So I'm super new to learning Python, currently a little over halfway through a heavy Udemy course and wanted to give myself a challenge to apply skills along the way. I scraped and concatenated a dataframe of 10 years worth of fantasy football drafts from the league I'm in and wanted to see if there's a way to predict a winner based off how each team drafts skill position players. I know there's a ton of variables throughout the season (injuries, trades, waiver wire pickups, etc) but I'm doing this just for fun and to hammer home the skills I'm learning about.
The problem I'm having is that the dataframe is a MultiIndex (I believe?) and grouped first by the year, team, pick number, draft choice, and either a 1 or 0 for win or lose.

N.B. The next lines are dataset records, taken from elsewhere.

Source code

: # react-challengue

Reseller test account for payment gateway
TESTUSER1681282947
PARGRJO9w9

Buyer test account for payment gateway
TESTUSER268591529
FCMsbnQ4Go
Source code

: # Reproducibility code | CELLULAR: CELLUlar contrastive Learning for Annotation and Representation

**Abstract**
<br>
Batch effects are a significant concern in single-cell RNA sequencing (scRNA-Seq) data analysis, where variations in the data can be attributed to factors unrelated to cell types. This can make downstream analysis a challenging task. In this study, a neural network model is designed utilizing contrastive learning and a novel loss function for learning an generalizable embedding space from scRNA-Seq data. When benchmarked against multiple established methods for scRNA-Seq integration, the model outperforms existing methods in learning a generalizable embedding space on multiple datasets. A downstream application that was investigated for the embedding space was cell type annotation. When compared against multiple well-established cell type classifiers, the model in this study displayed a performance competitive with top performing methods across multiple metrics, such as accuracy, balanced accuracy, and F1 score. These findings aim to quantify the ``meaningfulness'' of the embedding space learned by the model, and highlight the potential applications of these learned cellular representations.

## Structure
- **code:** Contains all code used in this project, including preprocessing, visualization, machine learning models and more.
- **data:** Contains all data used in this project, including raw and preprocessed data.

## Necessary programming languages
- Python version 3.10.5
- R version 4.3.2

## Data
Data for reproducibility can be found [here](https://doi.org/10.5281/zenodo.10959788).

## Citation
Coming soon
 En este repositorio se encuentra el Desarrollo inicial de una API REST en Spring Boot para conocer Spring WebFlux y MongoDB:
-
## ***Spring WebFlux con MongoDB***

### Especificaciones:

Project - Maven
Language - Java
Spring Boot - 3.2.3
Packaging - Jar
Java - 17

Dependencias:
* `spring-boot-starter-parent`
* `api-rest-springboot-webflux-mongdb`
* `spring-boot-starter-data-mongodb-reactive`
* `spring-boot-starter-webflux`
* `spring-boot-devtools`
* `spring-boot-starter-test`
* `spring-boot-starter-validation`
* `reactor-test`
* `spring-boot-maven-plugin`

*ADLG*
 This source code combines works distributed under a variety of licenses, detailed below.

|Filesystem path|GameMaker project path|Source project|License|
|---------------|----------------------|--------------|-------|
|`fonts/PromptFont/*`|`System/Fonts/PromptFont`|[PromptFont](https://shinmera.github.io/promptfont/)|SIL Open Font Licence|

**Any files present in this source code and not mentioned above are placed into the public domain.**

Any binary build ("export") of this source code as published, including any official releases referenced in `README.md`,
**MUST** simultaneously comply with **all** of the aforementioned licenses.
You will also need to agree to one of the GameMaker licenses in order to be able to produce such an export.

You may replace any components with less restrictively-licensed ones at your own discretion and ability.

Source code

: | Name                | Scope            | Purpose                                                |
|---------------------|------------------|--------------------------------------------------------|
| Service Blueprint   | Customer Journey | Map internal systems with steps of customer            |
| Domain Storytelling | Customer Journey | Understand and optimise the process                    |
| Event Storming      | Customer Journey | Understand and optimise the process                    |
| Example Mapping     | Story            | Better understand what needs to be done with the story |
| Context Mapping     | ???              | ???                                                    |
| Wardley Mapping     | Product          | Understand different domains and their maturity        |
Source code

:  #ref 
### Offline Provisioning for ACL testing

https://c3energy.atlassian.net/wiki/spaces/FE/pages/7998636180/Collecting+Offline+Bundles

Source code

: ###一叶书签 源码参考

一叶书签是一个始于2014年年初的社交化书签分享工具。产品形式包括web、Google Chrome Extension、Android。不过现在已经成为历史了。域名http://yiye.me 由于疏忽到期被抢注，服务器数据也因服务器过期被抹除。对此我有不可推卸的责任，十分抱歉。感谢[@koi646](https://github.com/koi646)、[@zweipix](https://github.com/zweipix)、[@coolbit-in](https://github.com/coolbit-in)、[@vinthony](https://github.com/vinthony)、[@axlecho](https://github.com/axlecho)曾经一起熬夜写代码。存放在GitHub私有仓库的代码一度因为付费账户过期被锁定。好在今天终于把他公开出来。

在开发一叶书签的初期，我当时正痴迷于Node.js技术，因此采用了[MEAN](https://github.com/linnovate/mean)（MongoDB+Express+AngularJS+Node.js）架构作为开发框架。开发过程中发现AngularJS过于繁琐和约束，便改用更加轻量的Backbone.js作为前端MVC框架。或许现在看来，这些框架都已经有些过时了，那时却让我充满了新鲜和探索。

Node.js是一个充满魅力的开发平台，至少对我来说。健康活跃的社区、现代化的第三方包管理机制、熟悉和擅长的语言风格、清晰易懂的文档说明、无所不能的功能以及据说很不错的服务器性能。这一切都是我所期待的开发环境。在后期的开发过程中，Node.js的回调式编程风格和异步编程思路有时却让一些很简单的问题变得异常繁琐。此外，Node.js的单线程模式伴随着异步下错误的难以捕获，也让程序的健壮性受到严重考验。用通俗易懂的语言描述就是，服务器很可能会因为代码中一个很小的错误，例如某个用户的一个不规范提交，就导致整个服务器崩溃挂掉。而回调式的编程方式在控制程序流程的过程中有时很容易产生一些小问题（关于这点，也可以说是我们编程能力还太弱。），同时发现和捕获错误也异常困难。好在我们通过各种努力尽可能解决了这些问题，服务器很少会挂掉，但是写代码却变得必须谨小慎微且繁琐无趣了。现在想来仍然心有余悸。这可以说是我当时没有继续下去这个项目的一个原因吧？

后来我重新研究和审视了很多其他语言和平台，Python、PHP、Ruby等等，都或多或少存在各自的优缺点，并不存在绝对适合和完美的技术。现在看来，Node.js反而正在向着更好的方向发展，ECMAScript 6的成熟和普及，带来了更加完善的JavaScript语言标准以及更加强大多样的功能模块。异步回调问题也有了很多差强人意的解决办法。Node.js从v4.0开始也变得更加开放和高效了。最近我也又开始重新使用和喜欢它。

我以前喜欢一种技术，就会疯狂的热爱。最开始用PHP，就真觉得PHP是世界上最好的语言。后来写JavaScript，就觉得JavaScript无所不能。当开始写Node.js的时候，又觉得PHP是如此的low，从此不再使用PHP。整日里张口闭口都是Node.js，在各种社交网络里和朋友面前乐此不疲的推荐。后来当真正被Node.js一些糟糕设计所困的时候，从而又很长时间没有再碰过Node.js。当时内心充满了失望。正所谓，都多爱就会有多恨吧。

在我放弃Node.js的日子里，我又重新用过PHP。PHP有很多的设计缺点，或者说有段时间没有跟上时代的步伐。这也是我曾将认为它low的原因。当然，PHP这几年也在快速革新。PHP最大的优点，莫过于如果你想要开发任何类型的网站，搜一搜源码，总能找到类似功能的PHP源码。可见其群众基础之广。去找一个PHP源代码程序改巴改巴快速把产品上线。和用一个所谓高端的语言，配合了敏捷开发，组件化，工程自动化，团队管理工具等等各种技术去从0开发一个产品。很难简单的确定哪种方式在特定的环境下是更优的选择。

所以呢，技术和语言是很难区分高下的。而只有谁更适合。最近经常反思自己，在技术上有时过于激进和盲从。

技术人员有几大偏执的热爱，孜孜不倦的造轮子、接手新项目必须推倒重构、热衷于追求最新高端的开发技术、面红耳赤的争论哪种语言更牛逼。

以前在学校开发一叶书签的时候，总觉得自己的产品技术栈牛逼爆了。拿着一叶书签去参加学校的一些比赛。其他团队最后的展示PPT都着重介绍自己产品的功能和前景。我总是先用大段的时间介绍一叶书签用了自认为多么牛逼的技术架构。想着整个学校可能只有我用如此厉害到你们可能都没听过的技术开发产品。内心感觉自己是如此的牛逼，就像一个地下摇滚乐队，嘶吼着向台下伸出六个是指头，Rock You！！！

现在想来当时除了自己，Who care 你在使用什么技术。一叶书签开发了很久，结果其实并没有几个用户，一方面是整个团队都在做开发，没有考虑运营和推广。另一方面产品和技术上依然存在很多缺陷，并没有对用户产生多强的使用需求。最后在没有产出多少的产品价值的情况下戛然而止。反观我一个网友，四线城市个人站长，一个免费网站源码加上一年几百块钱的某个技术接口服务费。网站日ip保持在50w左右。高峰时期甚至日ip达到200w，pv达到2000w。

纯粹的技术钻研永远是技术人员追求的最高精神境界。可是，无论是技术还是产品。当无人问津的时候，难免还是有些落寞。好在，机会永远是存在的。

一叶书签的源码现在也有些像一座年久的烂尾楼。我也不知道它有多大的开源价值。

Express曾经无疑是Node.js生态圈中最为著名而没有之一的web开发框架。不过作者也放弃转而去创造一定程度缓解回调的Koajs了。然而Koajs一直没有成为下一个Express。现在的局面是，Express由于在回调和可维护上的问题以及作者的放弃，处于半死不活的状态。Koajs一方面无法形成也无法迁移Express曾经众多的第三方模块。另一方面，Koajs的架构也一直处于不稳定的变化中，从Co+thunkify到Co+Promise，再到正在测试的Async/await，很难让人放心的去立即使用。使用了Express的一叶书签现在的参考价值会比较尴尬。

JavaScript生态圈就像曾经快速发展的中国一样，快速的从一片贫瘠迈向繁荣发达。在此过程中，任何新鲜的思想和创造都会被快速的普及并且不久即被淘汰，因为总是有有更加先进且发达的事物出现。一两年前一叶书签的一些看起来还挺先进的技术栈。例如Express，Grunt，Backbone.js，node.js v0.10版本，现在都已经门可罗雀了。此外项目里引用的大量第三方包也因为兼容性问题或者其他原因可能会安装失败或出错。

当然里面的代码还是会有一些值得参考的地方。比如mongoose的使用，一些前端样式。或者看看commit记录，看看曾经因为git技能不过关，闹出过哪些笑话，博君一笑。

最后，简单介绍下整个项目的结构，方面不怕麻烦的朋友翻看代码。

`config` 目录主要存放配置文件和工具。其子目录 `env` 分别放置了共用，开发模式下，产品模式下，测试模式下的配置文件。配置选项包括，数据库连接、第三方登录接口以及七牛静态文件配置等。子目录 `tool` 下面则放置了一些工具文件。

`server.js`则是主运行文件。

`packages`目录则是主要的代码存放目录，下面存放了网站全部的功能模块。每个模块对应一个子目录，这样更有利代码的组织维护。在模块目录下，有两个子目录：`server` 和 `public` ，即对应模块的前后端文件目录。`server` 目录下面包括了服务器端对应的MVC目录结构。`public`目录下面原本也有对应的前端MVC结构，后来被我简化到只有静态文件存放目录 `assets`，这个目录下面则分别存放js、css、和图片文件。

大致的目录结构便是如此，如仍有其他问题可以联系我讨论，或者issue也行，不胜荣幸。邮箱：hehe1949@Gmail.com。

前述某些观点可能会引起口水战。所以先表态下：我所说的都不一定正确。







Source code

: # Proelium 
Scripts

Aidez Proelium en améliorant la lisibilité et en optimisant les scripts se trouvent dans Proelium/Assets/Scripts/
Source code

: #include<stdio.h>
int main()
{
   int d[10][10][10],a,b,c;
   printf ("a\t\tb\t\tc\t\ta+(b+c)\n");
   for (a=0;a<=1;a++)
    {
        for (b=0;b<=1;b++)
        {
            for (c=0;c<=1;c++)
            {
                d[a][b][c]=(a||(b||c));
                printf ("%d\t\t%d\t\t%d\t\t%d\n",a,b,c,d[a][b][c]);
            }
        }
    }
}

It looks like this:
This is the code I'm using to try and run the model.
from sklearn.model_selection import train_test_split
X = stackedDF.drop(['Win','Team'],axis=1)
y = stackedDF['Win']
X_train, X_test, y_train, y_test = train_test_split(X,y, test_size=0.3)
from sklearn.linear_model import LogisticRegression
logmodel = LogisticRegression()
logmodel.fit(X_train,y_train)
predictions = logmodel.predict(X_test)
And I receive the following error in Jupyter:
ValueError: could not convert string to float: ' QB'
I'm guessing this means I'll need to convert each skill position into a number maybe by way of a dictionary? For example {'QB':'1','RB':'2'} etc...
Am I way off here? Hope this isn't a lame question, I'm still super new to this and am exciting to be learning Python. Thanks!